En conjunto, los artefactos formaban una gigantesca escultura, ocupando más de un trillón de dimensiones. Los Transmutadores habían construido una estructura que empequeñecía los universos, pero que tocaba sólo muy ligeramente cada uno. No habían reducido mundos enteros a escombros, no habían rehecho galaxias a su imagen. Habiendo evolucionado en algún mundo distante y finito, habían heredado el rasgo de supervivencia más valioso de todos.
La moderación.
Yatima jugó con un modelo de la escultura hasta dar con la forma adecuada de montarla. Il convirtió el panorama a cinco dimensiones y luego le mostró la figura a Paolo.
Era una criatura de cuatro pies y cuatro brazos, con un brazo extendido hasta muy por encima de la cabeza. No había dedos; quizá se tratase de una versión estilizada, posterior al Introdus, de la forma ancestral. La punta de un pie estaba en la sexta macroesfera. El punto más alto del brazo elevado del Transmutador se encontraba en el nivel justo por debajo del que ahora ocupaban, señalando hacia arriba.

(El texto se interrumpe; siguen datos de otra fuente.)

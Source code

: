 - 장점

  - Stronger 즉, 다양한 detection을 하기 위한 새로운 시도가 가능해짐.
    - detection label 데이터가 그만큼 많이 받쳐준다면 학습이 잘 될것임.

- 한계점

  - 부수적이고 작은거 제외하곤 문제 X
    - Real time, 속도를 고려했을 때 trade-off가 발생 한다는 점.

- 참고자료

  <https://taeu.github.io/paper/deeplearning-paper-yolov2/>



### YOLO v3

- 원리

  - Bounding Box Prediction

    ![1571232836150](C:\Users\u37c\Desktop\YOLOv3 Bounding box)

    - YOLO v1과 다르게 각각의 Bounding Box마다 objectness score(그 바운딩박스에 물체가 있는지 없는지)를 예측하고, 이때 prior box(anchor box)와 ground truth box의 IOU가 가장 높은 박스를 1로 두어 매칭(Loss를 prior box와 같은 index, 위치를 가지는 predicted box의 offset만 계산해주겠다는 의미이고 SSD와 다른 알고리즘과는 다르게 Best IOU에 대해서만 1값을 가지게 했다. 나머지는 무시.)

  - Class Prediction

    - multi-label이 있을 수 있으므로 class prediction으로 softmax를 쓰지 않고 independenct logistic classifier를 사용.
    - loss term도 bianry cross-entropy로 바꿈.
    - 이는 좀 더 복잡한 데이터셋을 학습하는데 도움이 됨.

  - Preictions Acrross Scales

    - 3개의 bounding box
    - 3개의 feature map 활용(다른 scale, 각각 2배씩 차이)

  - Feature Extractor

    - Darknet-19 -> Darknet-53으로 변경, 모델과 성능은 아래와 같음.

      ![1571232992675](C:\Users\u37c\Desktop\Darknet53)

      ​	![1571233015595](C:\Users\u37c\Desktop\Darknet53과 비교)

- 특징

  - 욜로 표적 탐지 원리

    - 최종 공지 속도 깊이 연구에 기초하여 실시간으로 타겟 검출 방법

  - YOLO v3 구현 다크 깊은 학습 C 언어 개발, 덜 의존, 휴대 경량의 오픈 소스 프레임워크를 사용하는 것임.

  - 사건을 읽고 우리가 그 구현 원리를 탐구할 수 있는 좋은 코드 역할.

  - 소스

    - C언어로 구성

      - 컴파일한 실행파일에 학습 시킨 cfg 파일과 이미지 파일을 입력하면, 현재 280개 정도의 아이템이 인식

Al número infinito de niveles que había por encima. A todos los mundos que jamás vería, que jamás tocaría, que jamás comprendería.

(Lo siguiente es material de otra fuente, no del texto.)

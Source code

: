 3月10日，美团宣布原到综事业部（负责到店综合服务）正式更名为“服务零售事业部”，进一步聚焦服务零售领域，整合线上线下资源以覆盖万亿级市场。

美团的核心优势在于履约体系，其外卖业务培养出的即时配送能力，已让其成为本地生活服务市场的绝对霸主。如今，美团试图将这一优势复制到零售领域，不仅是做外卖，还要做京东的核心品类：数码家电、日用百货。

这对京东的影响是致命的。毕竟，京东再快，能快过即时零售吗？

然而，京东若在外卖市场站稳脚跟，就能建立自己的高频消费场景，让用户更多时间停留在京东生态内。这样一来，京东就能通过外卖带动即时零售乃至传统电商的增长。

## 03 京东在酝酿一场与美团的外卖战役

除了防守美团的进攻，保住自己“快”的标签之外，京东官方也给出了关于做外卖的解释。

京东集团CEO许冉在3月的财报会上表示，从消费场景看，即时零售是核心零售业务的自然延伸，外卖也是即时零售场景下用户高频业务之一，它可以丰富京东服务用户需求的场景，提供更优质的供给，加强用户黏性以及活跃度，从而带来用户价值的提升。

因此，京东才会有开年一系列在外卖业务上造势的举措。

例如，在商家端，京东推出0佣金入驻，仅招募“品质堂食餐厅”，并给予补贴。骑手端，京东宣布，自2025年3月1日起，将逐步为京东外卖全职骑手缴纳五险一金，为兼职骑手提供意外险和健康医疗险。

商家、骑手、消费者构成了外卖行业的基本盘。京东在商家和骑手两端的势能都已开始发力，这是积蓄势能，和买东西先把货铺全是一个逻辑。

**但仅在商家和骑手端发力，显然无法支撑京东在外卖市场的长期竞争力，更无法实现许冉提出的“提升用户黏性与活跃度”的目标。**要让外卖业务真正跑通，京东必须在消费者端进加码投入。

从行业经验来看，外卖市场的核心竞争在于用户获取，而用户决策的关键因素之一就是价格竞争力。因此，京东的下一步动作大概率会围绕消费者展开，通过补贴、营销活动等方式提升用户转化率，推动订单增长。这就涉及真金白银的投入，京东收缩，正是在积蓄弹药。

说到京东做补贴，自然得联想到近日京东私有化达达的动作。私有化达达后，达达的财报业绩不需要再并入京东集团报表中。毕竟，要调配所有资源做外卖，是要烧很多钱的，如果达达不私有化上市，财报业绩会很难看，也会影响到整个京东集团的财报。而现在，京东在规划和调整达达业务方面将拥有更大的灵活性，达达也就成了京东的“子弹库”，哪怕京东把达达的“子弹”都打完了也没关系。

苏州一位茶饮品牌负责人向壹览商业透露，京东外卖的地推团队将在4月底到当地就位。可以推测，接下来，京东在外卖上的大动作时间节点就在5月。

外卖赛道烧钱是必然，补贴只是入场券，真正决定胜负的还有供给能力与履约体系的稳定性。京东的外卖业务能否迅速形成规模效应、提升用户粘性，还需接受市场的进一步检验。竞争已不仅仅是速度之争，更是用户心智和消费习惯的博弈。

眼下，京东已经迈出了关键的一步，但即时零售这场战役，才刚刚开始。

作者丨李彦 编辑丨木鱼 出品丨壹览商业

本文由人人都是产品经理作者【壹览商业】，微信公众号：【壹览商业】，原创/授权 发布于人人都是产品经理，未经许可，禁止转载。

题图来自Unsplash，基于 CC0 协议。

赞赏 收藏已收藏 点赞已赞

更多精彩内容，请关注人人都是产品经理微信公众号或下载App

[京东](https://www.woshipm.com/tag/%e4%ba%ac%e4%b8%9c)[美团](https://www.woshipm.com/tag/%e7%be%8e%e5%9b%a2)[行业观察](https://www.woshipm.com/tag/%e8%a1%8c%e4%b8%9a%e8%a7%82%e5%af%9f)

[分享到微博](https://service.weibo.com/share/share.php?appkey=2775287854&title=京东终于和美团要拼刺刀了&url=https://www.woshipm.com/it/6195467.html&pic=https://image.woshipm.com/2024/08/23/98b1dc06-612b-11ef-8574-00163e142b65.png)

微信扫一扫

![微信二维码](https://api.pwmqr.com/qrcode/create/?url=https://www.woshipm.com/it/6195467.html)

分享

Examinaron el registro de fallos de comunicación. En total había más de siete millones de enlaces rotos y más de noventa mil millones de años de deslizamientos identificados. Estadísticamente, ahora era totalmente increíble que al menos una de los cientos de billones de singularidades de la cadena no se hubiese perdido. E incluso si pudiesen regresar a la segunda macroesfera —o a algún nivel superior si ese universo había sido abandonado cuando las estrellas se habían quedado sin combustible— no habría nada para ellos. La cultura de la Tierra que habían conocido se habría fusionado con otras de la segunda macroesfera o simplemente habría evolucionado hasta ser irreconocible.
Yatima cortó el flujo de gestalt del registro y miró al panorama repleto de estrellas.
—¿Ahora qué?
Paolo dijo:
—Las otras versiones de mí habrán hecho todo lo que yo soy capaz de hacer. Y habrán vivido mejores vidas de la que yo podría llegar a tener aquí.
—Podríamos seguir viajando. Buscar civilizaciones locales.